Paul Dritenbas, an architect, fishing boat captain and president of Sunrise Rotary Club, presented the plan and asked for funding.
“The Moorings flats are one of the few places on earth where all seven types of seagrass grow,” he told commissioners. [Lagoon scientist] Grant Gilmore has determined this area is one of the most important breeding areas for sea trout in the entire lagoon.”
The Rotary initiative will place a circle of 24 buoys along with warning signs around the 440-acre grass beds, which provide food for manatees as well as habitat for hundreds of marine species.
Because seagrass needs sunlight to thrive, it grows in shallow water.

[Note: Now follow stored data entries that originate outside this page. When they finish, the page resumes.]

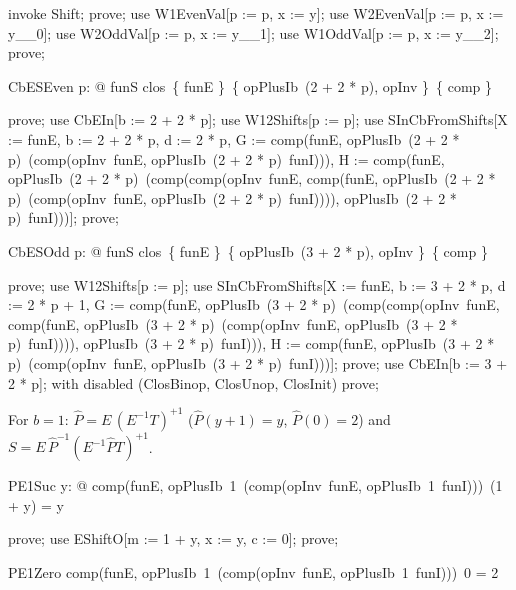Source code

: \documentclass{article}
\begin{document}
\begin{zproof}
invoke Shift;
prove;
use W1EvenVal[p := p, x := y];
use W2EvenVal[p := p, x := y\_\_0];
use W2OddVal[p := p, x := y\_\_1];
use W1OddVal[p := p, x := y\_\_2];
prove;
\end{zproof}

\begin{theorem}{CbESEven}
  \forall p: \nat @ funS \in clos~\{ funE \}~\{ opPlusIb~(2 + 2 * p), opInv \}~\{ comp \}
\end{theorem}

\begin{zproof}
prove;
use CbEIn[b := 2 + 2 * p];
use W12Shifts[p := p];
use SInCbFromShifts[X := funE, b := 2 + 2 * p, d := 2 * p, G := comp(funE, opPlusIb~(2 + 2 * p)~(comp(opInv~funE, opPlusIb~(2 + 2 * p)~funI))), H := comp(funE, opPlusIb~(2 + 2 * p)~(comp(comp(opInv~funE, comp(funE, opPlusIb~(2 + 2 * p)~(comp(opInv~funE, opPlusIb~(2 + 2 * p)~funI)))), opPlusIb~(2 + 2 * p)~funI)))];
prove;
\end{zproof}

\begin{theorem}{CbESOdd}
  \forall p: \nat @ funS \in clos~\{ funE \}~\{ opPlusIb~(3 + 2 * p), opInv \}~\{ comp \}
\end{theorem}

\begin{zproof}
prove;
use W12Shifts[p := p];
use SInCbFromShifts[X := funE, b := 3 + 2 * p, d := 2 * p + 1, G := comp(funE, opPlusIb~(3 + 2 * p)~(comp(comp(opInv~funE, comp(funE, opPlusIb~(3 + 2 * p)~(comp(opInv~funE, opPlusIb~(3 + 2 * p)~funI)))), opPlusIb~(3 + 2 * p)~funI))), H := comp(funE, opPlusIb~(3 + 2 * p)~(comp(opInv~funE, opPlusIb~(3 + 2 * p)~funI)))];
prove;
use CbEIn[b := 3 + 2 * p];
with disabled (ClosBinop, ClosUnop, ClosInit) prove;
\end{zproof}


For $b = 1$: $\hat P = E\,(E^{-1} T)^{+1}$ ($\hat P(y + 1) = y$, $\hat P(0) = 2$) and
$S = E\,\hat P^{-1} (E^{-1} \hat P T)^{+1}$.

\begin{theorem}{PE1Suc}
  \forall y: \nat @ comp(funE, opPlusIb~1~(comp(opInv~funE, opPlusIb~1~funI)))~(1 + y) = y
\end{theorem}

\begin{zproof}
prove;
use EShiftO[m := 1 + y, x := y, c := 0];
prove;
\end{zproof}

\begin{theorem}{PE1Zero}
  comp(funE, opPlusIb~1~(comp(opInv~funE, opPlusIb~1~funI)))~0 = 2
\end{theorem}
\end{document}
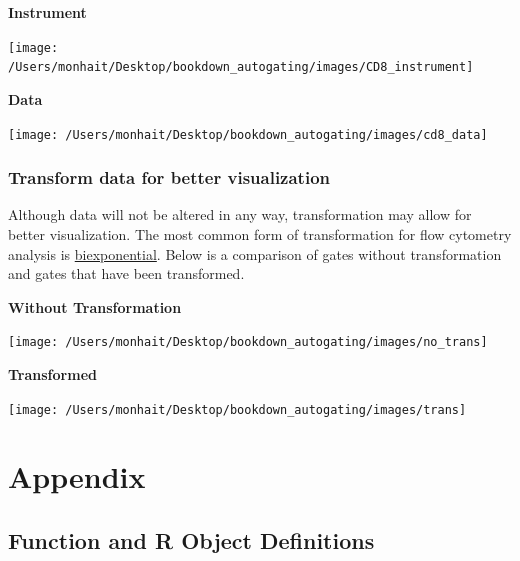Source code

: \documentclass[]{book}
\begin{document}
\textbf{Instrument}

\texttt{[image: /Users/monhait/Desktop/bookdown\_autogating/images/CD8\_instrument]}

\textbf{Data}

\texttt{[image: /Users/monhait/Desktop/bookdown\_autogating/images/cd8\_data]}

\hypertarget{transform-data-for-better-visualization}{%
\subsection{Transform data for better visualization}\label{transform-data-for-better-visualization}}

Although data will not be altered in any way, transformation may allow for better visualization. The most common form of transformation for flow cytometry analysis is \href{http://docs.flowjo.com/vx/graphs-and-gating/gw-transform-overview/}{biexponential}. Below is a comparison of gates without transformation and gates that have been transformed.

\textbf{Without Transformation}

\texttt{[image: /Users/monhait/Desktop/bookdown\_autogating/images/no\_trans]}

\textbf{Transformed}

\texttt{[image: /Users/monhait/Desktop/bookdown\_autogating/images/trans]}

\hypertarget{appendix}{%
\chapter{Appendix}\label{appendix}}

\hypertarget{function-and-r-object-definitions}{%
\section{Function and R Object Definitions}\label{function-and-r-object-definitions}}
\end{document}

If boaters are unaware of the depth beneath them, they can run aground or tear up the grass with their props, leaving scars that take 20 years to heal.
The buoys and signs will alert boaters to go slow and tilt props up.
Dritenbas is leading the project effort, which is backed by Sunrise Rotary and the Vero Beach Rotary Club. He has been working on RISSA for three years and hopes to place the buoys next spring.
Sunrise rotary has pledged $2,000 to the $18,500 project. Vero Beach Rotary plans to contribute $7,200, generated by proceeds of its annual Nautical Flea Market in November. Commissioners agreed today to match the rotary funds with county dollars.
A majority of the money – $12,000 will go to pay for 24 durable, long-lasting buoys that will be precisely positioned according to GPS coordinates.
Protecting the Moorings flats, long a favorite fishing spot for Vero anglers, became crucially important this year after all the seagrass north of the 17th Street causeway suddenly disappeared.
Scientists are unsure of the exact cause of the seagrass die-off, but say a host of environmental stressors, from fertilizer and pesticide residue that runs off lawns to changing weather patterns, have hit the lagoon hard in recent years.
The Moorings Flats appear to be protected from the mysterious devastation northward by the flushing action of seawater into and out of the Fort Pierce Inlet, a tidal cleansing that extends to the 17th Street bridge.
Dritenbas said the Rotary Clubs would assume responsibility for placing the buoys, maintaining them and making required reports to government agencies every three years.
The Vero Beach Rotary Nautical Flea Market will be held in Riverside Park on Saturday and Sunday, Nov. 17 and 18, from 9 a.m. until 5 p.m. Club members say more than 60 venders have signed up so far, all dealing in marine-related goods.